→ Problem requirements: Please state the number of lines in the material below that contain "debateSection", with no other words.

→ Working data:
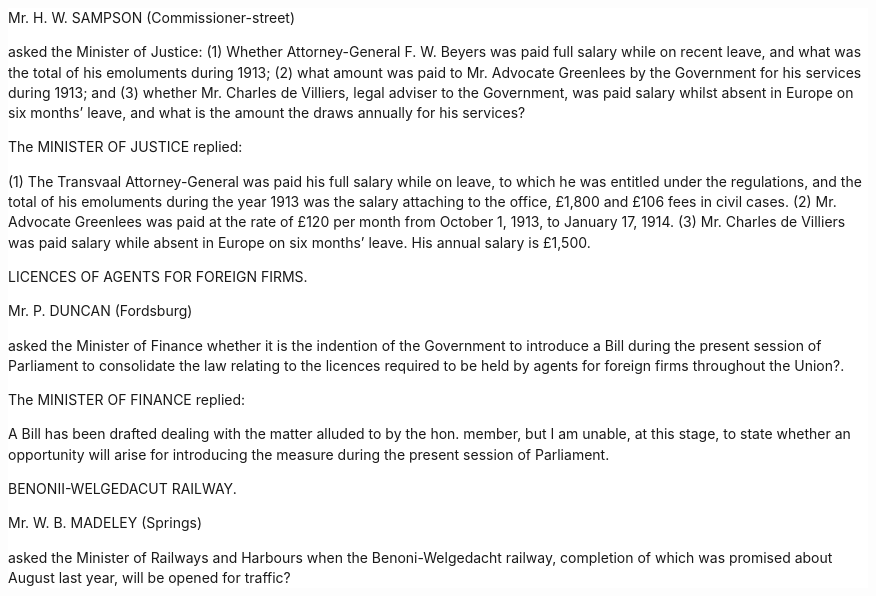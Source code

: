 <speech by="#sampson">

<from>Mr. <person refersTo="hansard_za">H. W. SAMPSON</person> (Commissioner-street)</from>

<p>asked the Minister of Justice: (1) Whether Attorney-General F. W. Beyers was paid full salary while on recent leave, and what was the total of his emoluments during 1913; (2) what amount was paid to Mr. Advocate Greenlees by the Government for his services during 1913; and (3) whether Mr. Charles de Villiers, legal adviser to the Government, was paid salary whilst absent in Europe on six months&#x2019; leave, and what is the amount the draws annually for his services&#x003F;</p>

</speech>

<speech by="#minister_of_justice">

<from>The <person refersTo="hansard_za">MINISTER OF JUSTICE</person> replied:</from>

<p>(1) The Transvaal Attorney-General was paid his full salary while on leave, to which he was entitled under the regulations, and the total of his emoluments during the year 1913 was the salary attaching to the office, &#x00A3;1,800 and &#x00A3;106 fees in civil cases. (2) Mr. Advocate Greenlees was paid at the rate of &#x00A3;120 per month from October 1, 1913, to January 17, 1914. (3) Mr. Charles de <span class="col_417-418" refersTo="page_0215"/>Villiers was paid salary while absent in Europe on six months&#x2019; leave. His annual salary is &#x00A3;1,500.</p>

</speech>

</debateSection>

<debateSection name="#licences_of_agents_for_foreign_firms">

<heading>LICENCES OF AGENTS FOR FOREIGN FIRMS.</heading>

<speech by="#duncan">

<from>Mr. <person refersTo="hansard_za">P. DUNCAN</person> (Fordsburg)</from>

<p>asked the Minister of Finance whether it is the indention of the Government to introduce a Bill during the present session of Parliament to consolidate the law relating to the licences required to be held by agents for foreign firms throughout the Union&#x003F;.</p>

</speech>

<speech by="#minister_of_finance">

<from>The <person refersTo="hansard_za">MINISTER OF FINANCE</person> replied:</from>

<p>A Bill has been drafted dealing with the matter alluded to by the hon. member, but I am unable, at this stage, to state whether an opportunity will arise for introducing the measure during the present session of Parliament.</p>

</speech>

</debateSection>

<debateSection name="#benonii-welgedacut_railway">

<heading>BENONII-WELGEDACUT RAILWAY.</heading>

<speech by="#madeley">

<from>Mr. <person refersTo="hansard_za">W. B. MADELEY</person> (Springs)</from>

<p>asked the Minister of Railways and Harbours when the Benoni-Welgedacht railway, completion of which was promised about August last year, will be opened for traffic&#x003F;</p>
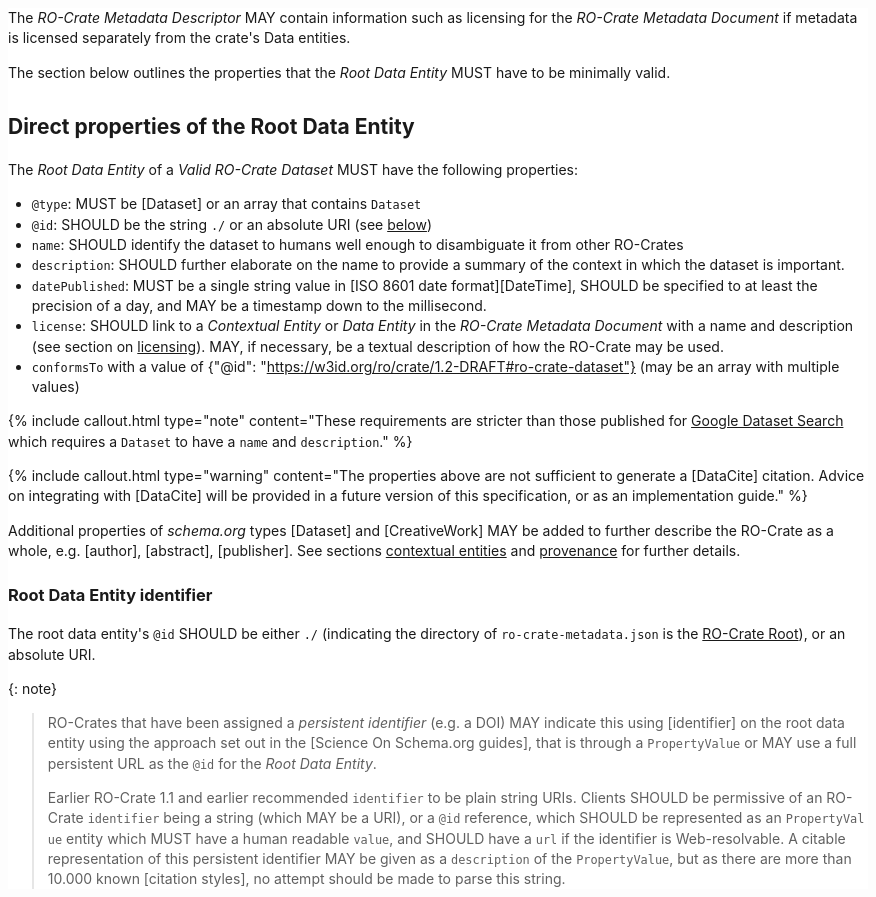 The _RO-Crate Metadata Descriptor_ MAY contain information such as
licensing for the _RO-Crate Metadata Document_ if metadata is licensed
separately from the crate's Data entities.

The section below outlines the properties that the _Root Data Entity_ MUST have to
be minimally valid.

## Direct properties of the Root Data Entity

The _Root Data Entity_ of a _Valid RO-Crate Dataset_ MUST have the following properties:

*  `@type`: MUST be [Dataset] or an array that contains `Dataset`
*  `@id`:  SHOULD be the string `./` or an absolute URI (see [below](#root-data-entity-identifier))
*  `name`: SHOULD identify the dataset to humans well enough to disambiguate it from other RO-Crates
*  `description`: SHOULD further elaborate on the name to provide a summary of the context in which the dataset is important.
*  `datePublished`: MUST be a single string value in [ISO 8601 date format][DateTime], SHOULD be specified to at least the precision of a day, and MAY be a timestamp down to the millisecond. 
*  `license`: SHOULD link to a _Contextual Entity_ or _Data Entity_ in the _RO-Crate Metadata Document_ with a name and description (see section on [licensing](contextual-entities#licensing-access-control-and-copyright)). MAY, if necessary, be a textual description of how the RO-Crate may be used. 
* `conformsTo` with a value of {"@id": "https://w3id.org/ro/crate/1.2-DRAFT#ro-crate-dataset"} (may be an array with multiple values)

{% include callout.html type="note" content="These requirements are stricter than those published 
for [Google Dataset Search](https://developers.google.com/search/docs/data-types/dataset) which 
requires a `Dataset` to have a `name` and `description`." %}

{% include callout.html type="warning" content="The properties above are not sufficient to generate a [DataCite] citation. Advice on integrating with [DataCite] will be provided in a future version of this specification, or as an implementation guide." %}

Additional properties of _schema.org_ types [Dataset] and [CreativeWork] MAY be added to further describe the RO-Crate as a whole, e.g. [author], [abstract], [publisher]. See sections [contextual entities](contextual-entities) and [provenance](provenance) for further details.


### Root Data Entity identifier

The root data entity's `@id` SHOULD be either `./` (indicating the directory of `ro-crate-metadata.json` is the [RO-Crate Root](structure)), or an absolute URI.


{: note}
> RO-Crates that have been assigned a _persistent identifier_ (e.g. a DOI) MAY indicate this using [identifier] on the root data entity using the approach set out in the [Science On Schema.org guides], that is through a `PropertyValue` or MAY use a full persistent URL as the `@id` for the _Root Data Entity_.
>
> Earlier RO-Crate 1.1 and earlier recommended `identifier` to be plain string URIs. Clients SHOULD be permissive of an RO-Crate `identifier` being a string (which MAY be a URI), or a `@id` reference, which SHOULD be represented as an `PropertyValue` entity which MUST have a human readable `value`, and SHOULD have a `url` if the identifier is Web-resolvable. A citable representation of this persistent identifier MAY be given as a `description` of the `PropertyValue`, but as there are more than 10.000 known [citation styles], no attempt should be made to parse this string.
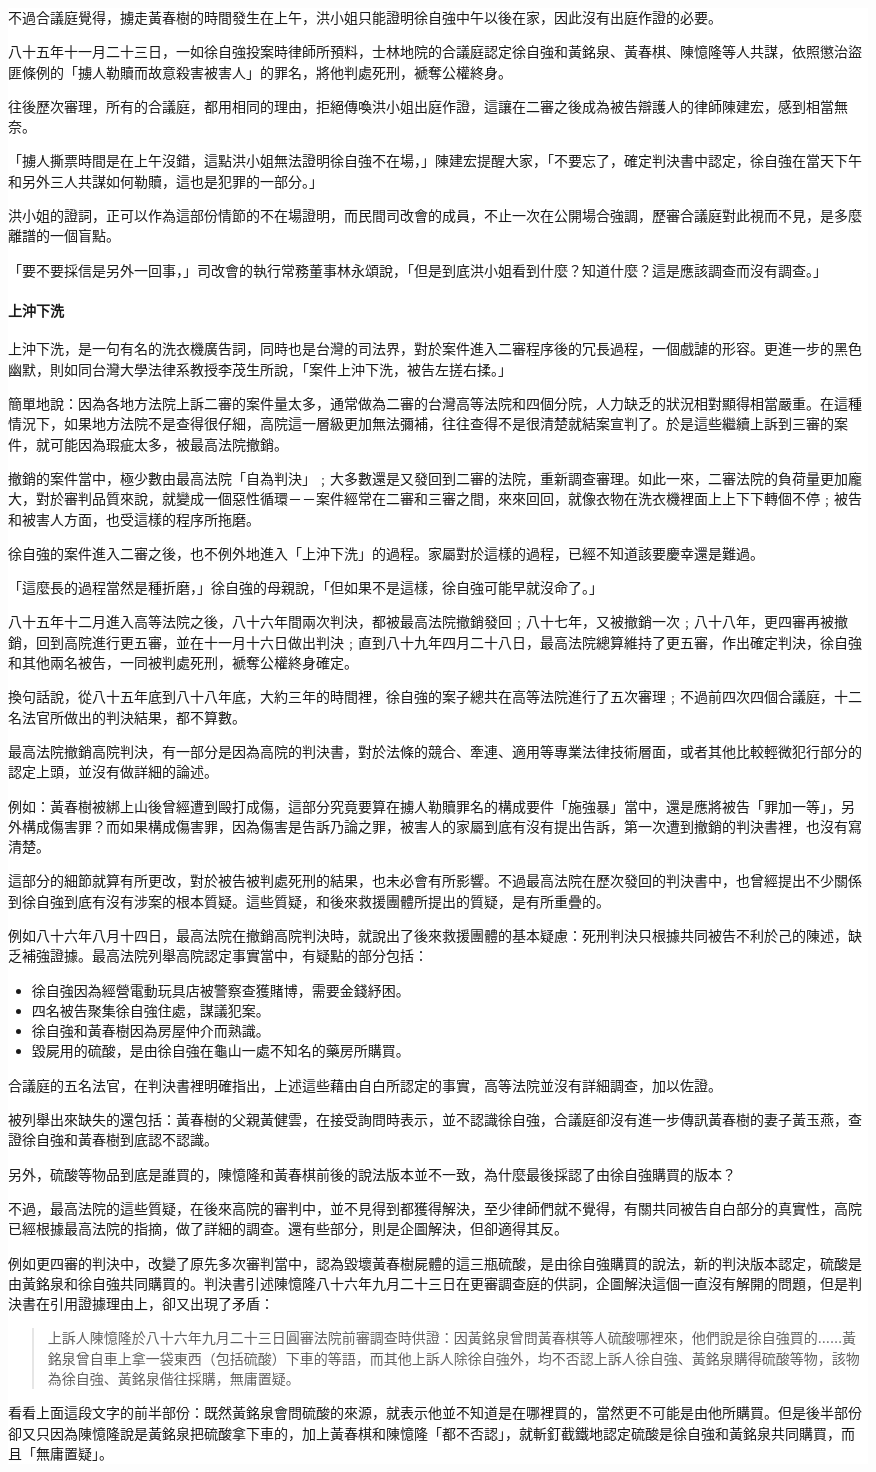不過合議庭覺得，擄走黃春樹的時間發生在上午，洪小姐只能證明徐自強中午以後在家，因此沒有出庭作證的必要。

八十五年十一月二十三日，一如徐自強投案時律師所預料，士林地院的合議庭認定徐自強和黃銘泉、黃春棋、陳憶隆等人共謀，依照懲治盜匪條例的「擄人勒贖而故意殺害被害人」的罪名，將他判處死刑，褫奪公權終身。

往後歷次審理，所有的合議庭，都用相同的理由，拒絕傳喚洪小姐出庭作證，這讓在二審之後成為被告辯護人的律師陳建宏，感到相當無奈。

「擄人撕票時間是在上午沒錯，這點洪小姐無法證明徐自強不在場，」陳建宏提醒大家，「不要忘了，確定判決書中認定，徐自強在當天下午和另外三人共謀如何勒贖，這也是犯罪的一部分。」

洪小姐的證詞，正可以作為這部份情節的不在場證明，而民間司改會的成員，不止一次在公開場合強調，歷審合議庭對此視而不見，是多麼離譜的一個盲點。

「要不要採信是另外一回事，」司改會的執行常務董事林永頌說，「但是到底洪小姐看到什麼？知道什麼？這是應該調查而沒有調查。」

#### 上沖下洗

上沖下洗，是一句有名的洗衣機廣告詞，同時也是台灣的司法界，對於案件進入二審程序後的冗長過程，一個戲謔的形容。更進一步的黑色幽默，則如同台灣大學法律系教授李茂生所說，「案件上沖下洗，被告左搓右揉。」

簡單地說：因為各地方法院上訴二審的案件量太多，通常做為二審的台灣高等法院和四個分院，人力缺乏的狀況相對顯得相當嚴重。在這種情況下，如果地方法院不是查得很仔細，高院這一層級更加無法彌補，往往查得不是很清楚就結案宣判了。於是這些繼續上訴到三審的案件，就可能因為瑕疵太多，被最高法院撤銷。

撤銷的案件當中，極少數由最高法院「自為判決」﹔大多數還是又發回到二審的法院，重新調查審理。如此一來，二審法院的負荷量更加龐大，對於審判品質來說，就變成一個惡性循環－－案件經常在二審和三審之間，來來回回，就像衣物在洗衣機裡面上上下下轉個不停﹔被告和被害人方面，也受這樣的程序所拖磨。

徐自強的案件進入二審之後，也不例外地進入「上沖下洗」的過程。家屬對於這樣的過程，已經不知道該要慶幸還是難過。

「這麼長的過程當然是種折磨，」徐自強的母親說，「但如果不是這樣，徐自強可能早就沒命了。」

八十五年十二月進入高等法院之後，八十六年間兩次判決，都被最高法院撤銷發回﹔八十七年，又被撤銷一次﹔八十八年，更四審再被撤銷，回到高院進行更五審，並在十一月十六日做出判決﹔直到八十九年四月二十八日，最高法院總算維持了更五審，作出確定判決，徐自強和其他兩名被告，一同被判處死刑，褫奪公權終身確定。

換句話說，從八十五年底到八十八年底，大約三年的時間裡，徐自強的案子總共在高等法院進行了五次審理﹔不過前四次四個合議庭，十二名法官所做出的判決結果，都不算數。

最高法院撤銷高院判決，有一部分是因為高院的判決書，對於法條的競合、牽連、適用等專業法律技術層面，或者其他比較輕微犯行部分的認定上頭，並沒有做詳細的論述。

例如：黃春樹被綁上山後曾經遭到毆打成傷，這部分究竟要算在擄人勒贖罪名的構成要件「施強暴」當中，還是應將被告「罪加一等」，另外構成傷害罪？而如果構成傷害罪，因為傷害是告訴乃論之罪，被害人的家屬到底有沒有提出告訴，第一次遭到撤銷的判決書裡，也沒有寫清楚。

這部分的細節就算有所更改，對於被告被判處死刑的結果，也未必會有所影響。不過最高法院在歷次發回的判決書中，也曾經提出不少關係到徐自強到底有沒有涉案的根本質疑。這些質疑，和後來救援團體所提出的質疑，是有所重疊的。

例如八十六年八月十四日，最高法院在撤銷高院判決時，就說出了後來救援團體的基本疑慮：死刑判決只根據共同被告不利於己的陳述，缺乏補強證據。最高法院列舉高院認定事實當中，有疑點的部分包括：

* 徐自強因為經營電動玩具店被警察查獲賭博，需要金錢紓困。
* 四名被告聚集徐自強住處，謀議犯案。
* 徐自強和黃春樹因為房屋仲介而熟識。
* 毀屍用的硫酸，是由徐自強在龜山一處不知名的藥房所購買。

合議庭的五名法官，在判決書裡明確指出，上述這些藉由自白所認定的事實，高等法院並沒有詳細調查，加以佐證。

被列舉出來缺失的還包括：黃春樹的父親黃健雲，在接受詢問時表示，並不認識徐自強，合議庭卻沒有進一步傳訊黃春樹的妻子黃玉燕，查證徐自強和黃春樹到底認不認識。

另外，硫酸等物品到底是誰買的，陳憶隆和黃春棋前後的說法版本並不一致，為什麼最後採認了由徐自強購買的版本？

不過，最高法院的這些質疑，在後來高院的審判中，並不見得到都獲得解決，至少律師們就不覺得，有關共同被告自白部分的真實性，高院已經根據最高法院的指摘，做了詳細的調查。還有些部分，則是企圖解決，但卻適得其反。

例如更四審的判決中，改變了原先多次審判當中，認為毀壞黃春樹屍體的這三瓶硫酸，是由徐自強購買的說法，新的判決版本認定，硫酸是由黃銘泉和徐自強共同購買的。判決書引述陳憶隆八十六年九月二十三日在更審調查庭的供詞，企圖解決這個一直沒有解開的問題，但是判決書在引用證據理由上，卻又出現了矛盾：

> 上訴人陳憶隆於八十六年九月二十三日圓審法院前審調查時供證：因黃銘泉曾問黃春棋等人硫酸哪裡來，他們說是徐自強買的……黃銘泉曾自車上拿一袋東西（包括硫酸）下車的等語，而其他上訴人除徐自強外，均不否認上訴人徐自強、黃銘泉購得硫酸等物，該物為徐自強、黃銘泉偕往採購，無庸置疑。

看看上面這段文字的前半部份：既然黃銘泉會問硫酸的來源，就表示他並不知道是在哪裡買的，當然更不可能是由他所購買。但是後半部份卻又只因為陳憶隆說是黃銘泉把硫酸拿下車的，加上黃春棋和陳憶隆「都不否認」，就斬釘截鐵地認定硫酸是徐自強和黃銘泉共同購買，而且「無庸置疑」。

→ Exercise solution: 4